*** The records Section Begins ***
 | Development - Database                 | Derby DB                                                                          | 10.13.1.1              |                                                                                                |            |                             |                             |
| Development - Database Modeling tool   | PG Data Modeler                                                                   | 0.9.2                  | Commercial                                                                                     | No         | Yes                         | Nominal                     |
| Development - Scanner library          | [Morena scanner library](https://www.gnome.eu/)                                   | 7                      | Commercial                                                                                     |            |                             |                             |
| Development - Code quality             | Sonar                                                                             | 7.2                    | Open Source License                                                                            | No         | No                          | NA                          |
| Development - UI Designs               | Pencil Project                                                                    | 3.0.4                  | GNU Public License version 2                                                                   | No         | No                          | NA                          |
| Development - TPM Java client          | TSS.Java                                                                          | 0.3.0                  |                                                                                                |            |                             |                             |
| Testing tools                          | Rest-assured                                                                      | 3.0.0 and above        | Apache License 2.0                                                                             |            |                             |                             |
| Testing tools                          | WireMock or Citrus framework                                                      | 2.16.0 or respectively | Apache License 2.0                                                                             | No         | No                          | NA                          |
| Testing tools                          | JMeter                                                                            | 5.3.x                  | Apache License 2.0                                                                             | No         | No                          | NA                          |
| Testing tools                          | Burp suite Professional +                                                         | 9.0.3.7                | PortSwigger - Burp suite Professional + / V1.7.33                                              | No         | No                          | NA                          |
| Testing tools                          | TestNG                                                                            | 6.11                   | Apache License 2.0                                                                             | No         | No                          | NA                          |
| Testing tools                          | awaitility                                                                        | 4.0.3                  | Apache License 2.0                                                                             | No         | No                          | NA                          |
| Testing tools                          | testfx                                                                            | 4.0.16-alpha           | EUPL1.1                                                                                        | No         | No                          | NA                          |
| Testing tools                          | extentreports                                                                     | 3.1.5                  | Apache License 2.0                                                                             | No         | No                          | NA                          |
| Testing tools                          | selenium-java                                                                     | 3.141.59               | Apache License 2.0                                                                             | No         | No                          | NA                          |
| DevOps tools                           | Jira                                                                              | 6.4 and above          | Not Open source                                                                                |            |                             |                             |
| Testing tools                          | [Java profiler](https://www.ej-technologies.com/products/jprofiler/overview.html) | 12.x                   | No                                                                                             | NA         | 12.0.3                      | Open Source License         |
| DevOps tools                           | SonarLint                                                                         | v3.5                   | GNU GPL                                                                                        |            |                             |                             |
*** The records Section Ends ***
*** The records Section Begins ***
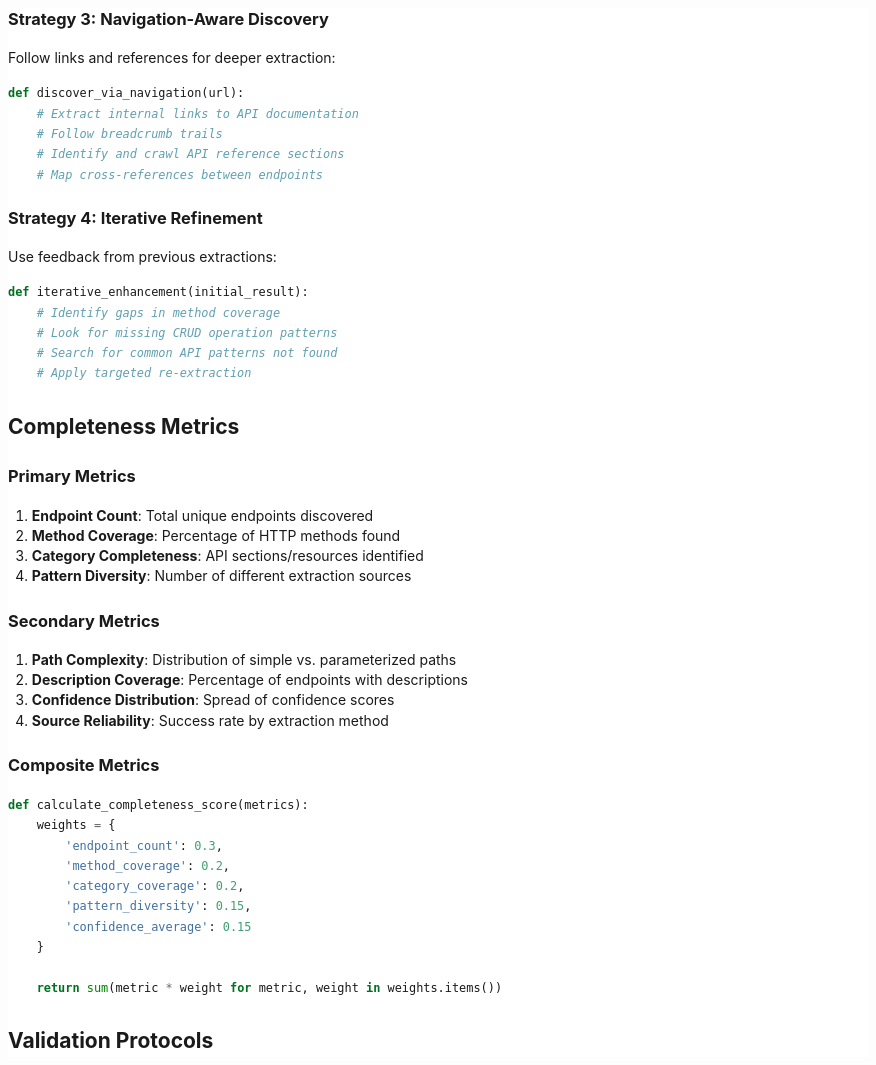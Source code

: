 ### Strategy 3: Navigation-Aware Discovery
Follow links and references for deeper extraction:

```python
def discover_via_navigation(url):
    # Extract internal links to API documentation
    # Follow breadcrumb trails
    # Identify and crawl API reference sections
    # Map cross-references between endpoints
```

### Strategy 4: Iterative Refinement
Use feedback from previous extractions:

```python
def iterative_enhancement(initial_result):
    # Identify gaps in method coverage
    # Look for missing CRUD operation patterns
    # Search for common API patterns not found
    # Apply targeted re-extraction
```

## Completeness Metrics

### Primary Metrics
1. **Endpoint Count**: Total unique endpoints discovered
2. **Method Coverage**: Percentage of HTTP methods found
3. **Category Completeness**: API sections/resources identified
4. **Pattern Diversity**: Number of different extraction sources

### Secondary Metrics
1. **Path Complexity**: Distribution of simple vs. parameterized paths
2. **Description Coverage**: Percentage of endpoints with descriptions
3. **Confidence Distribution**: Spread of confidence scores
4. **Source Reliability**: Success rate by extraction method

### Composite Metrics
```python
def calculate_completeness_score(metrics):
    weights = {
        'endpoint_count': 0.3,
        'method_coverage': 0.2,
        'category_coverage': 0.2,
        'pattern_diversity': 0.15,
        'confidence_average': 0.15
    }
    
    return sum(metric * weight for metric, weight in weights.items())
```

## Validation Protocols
*** The records Section Ends ***
▸ Problem requirements
Lines holding the string "weights" in the records: how many are there? Give only the number.

▸ Answer box
2